Comme le soulignait récemment l'AIE (Agence Internationale de l’Energie), jamais dans l'histoire de l'humanité une énergie ne s'est développée aussi rapidement que l'énergie solaire. Alors qu'elle ne représentait que 0,1 % de l'électricité mondiale en 2010, l'énergie solaire devrait atteindre les 1500 TWH de production électrique fin 2025, soit 5 % de la consommation électrique mondiale. Et ce n'est qu'un début : l'AIE prévoit que le solaire devrait être multiplié par 4 d’ici 2030, et par 9 à l’horizon 2050. La production d'énergie électrique issue du solaire devrait dépasser le nucléaire, l’hydraulique et l’éolien dès 2026, le gaz en 2031, et enfin le charbon d’ici 2033. A ce rythme, l'énergie solaire, propre, gratuite et inépuisable pourrait représenter 13 500 TWh en 2050 et assurer alors le tiers de la consommation mondiale d'électricité prévue à cette échéance et qui devrait augmenter jusqu'à représenter la moitié de la consommation mondiale d'énergie en 2050 (contre 25 % en 2025) à cause de l'électrification des transports, de l'industrie et des foyers. En 50 ans, le rendement des meilleures cellules solaires commerciales a plus que doublé, passant de 10 % à 25 % et ce rendement dépassera probablement les 30 % en 2030, grâce aux cellules associant silicium et pérovskite.
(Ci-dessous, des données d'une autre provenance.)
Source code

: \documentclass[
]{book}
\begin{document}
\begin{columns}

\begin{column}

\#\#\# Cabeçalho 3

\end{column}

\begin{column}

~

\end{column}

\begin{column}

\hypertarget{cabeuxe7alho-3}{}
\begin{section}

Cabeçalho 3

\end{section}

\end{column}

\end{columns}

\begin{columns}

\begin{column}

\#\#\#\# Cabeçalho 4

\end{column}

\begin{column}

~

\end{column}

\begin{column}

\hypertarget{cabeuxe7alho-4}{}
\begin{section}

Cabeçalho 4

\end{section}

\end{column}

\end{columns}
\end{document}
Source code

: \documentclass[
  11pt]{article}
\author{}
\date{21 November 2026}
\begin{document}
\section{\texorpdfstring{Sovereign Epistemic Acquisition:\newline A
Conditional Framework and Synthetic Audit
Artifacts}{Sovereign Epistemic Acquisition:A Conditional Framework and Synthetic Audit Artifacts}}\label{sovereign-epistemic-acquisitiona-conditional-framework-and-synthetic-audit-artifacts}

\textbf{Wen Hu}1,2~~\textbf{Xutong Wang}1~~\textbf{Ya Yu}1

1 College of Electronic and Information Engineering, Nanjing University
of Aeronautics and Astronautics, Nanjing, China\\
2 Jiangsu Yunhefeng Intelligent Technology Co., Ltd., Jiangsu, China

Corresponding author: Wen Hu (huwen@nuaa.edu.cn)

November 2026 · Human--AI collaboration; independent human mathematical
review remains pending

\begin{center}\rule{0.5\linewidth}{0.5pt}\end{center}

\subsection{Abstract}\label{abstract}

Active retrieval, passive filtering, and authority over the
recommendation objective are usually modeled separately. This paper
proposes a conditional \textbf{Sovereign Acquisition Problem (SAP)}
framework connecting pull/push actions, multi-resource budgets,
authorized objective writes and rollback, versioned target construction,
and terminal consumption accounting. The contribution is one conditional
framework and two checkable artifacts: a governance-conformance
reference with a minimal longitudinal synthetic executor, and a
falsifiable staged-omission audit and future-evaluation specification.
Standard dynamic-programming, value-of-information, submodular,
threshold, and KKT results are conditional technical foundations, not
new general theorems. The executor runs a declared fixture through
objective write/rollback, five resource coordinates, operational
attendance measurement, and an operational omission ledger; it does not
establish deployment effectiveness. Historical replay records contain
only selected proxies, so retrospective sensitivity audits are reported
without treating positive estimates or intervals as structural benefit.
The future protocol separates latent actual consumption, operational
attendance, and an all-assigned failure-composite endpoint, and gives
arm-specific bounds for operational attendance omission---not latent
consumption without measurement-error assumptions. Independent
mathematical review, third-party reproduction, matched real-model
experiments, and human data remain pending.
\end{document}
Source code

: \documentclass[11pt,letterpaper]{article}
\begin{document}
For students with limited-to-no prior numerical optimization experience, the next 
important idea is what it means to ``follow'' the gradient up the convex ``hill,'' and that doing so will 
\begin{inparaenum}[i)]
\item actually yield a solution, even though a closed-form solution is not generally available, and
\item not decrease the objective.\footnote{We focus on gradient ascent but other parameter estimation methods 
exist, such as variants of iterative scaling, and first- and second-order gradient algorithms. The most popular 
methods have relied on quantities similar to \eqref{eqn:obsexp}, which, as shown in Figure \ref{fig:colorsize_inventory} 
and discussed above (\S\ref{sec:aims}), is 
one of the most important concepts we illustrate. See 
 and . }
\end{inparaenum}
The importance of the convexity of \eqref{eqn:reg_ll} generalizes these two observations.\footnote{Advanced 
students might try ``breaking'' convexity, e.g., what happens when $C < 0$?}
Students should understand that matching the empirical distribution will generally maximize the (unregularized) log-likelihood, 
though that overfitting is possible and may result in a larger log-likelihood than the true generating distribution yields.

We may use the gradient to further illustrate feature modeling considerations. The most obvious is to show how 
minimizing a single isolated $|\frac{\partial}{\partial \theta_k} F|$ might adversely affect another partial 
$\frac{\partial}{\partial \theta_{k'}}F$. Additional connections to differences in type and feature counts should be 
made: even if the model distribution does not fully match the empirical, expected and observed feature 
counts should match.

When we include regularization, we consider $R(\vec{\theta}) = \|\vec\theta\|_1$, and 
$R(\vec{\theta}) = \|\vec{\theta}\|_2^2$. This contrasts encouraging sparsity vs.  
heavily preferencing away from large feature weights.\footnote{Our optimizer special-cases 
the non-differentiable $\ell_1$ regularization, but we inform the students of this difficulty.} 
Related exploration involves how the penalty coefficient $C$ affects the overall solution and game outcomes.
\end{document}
Parallèlement, le rendement des cellules solaires organiques (à base de polymère), flexibles, légères et peu coûteuses, ne cesse lui aussi de s'améliorer et atteint déjà, en laboratoire, 19,4 % (Voir Science Direct).

Mais à coté du solaire terrestre, qu'il s'agisse de petites installations domestiques, de mini-centrales rurales ou d'immenses centrales capables de produire autant d'électricité que plusieurs réacteurs nucléaires, une autre voie technologique que l'on avait pu croire abandonnée, refait brusquement surface depuis plusieurs mois, le solaire spatial. Contrairement à ce qu'on pourrait croire, le concept de solaire spatial ne date pas d'hier. Il a même un siècle, puisque c'est en 1925 que l'ingénieur russe Konstantin Tsiolkovski publia un article dans lequel il imaginait déjà la possibilité de capter en permanence l’énergie soleil, puis de la renvoyer sur Terre, sous forme d'ondes. Le grand auteur de science fiction Isaac Asimov avait également prévu, en 1941 dans sa nouvelle, "Reason", d'immenses centrales solaires spatiales, gérées par des robots. L'ingénieur américain Peter Glaser reprit cette idée en 1968 et en 1970, la NASA démontra qu’il était techniquement possible de produire de l’électricité dans l’Espace et de transmettre cette énergie vers la Terre.

L'avantage de l’espace, c'est que le rayonnement solaire n’est pas réfléchi ou absorbé par l’atmosphère et les nuages : il est donc bien plus intense que celui qui arrive à la surface de la Terre. Si l'on place cette station sur une orbite géostationnaire stable à une altitude d’environ 36.000 kilomètres, on peut alors capter en permanence l'énergie du soleil. A superficie égale, une installation spatiale pourrait, au final, capter huit fois plus d’énergie qu’une installation photovoltaïque terrestre. En juin 2023, le Caltech, dans le cadre de son projet "Energie Solaire spatiale", lancé en 2011, a, pour la première fois au monde, confirmé la faisabilité d'une centrale solaire spatiale. Son prototype, le Space Solar Power Demonstrator (SSPD-1), a réussi à capter la lumière du Soleil, la convertir en électricité et la renvoyer sur Terre, où elle a été récupérée par des récepteurs micro-ondes installés sur un toit du campus de Caltech à Pasadena. Comme le souligne le Professeur Ali Hajimiri, directeur du Space Solar Power Project, « À notre connaissance, personne n’a jamais fait la démonstration d’un transfert d’énergie sans fil depuis l’espace même avec des structures rigides onéreuses. Nous avons pu réaliser un tel transfert avec des structures flexibles légères et avec nos propres circuits intégrés », s’est félicité le patron de Caltech (Voir Caltech).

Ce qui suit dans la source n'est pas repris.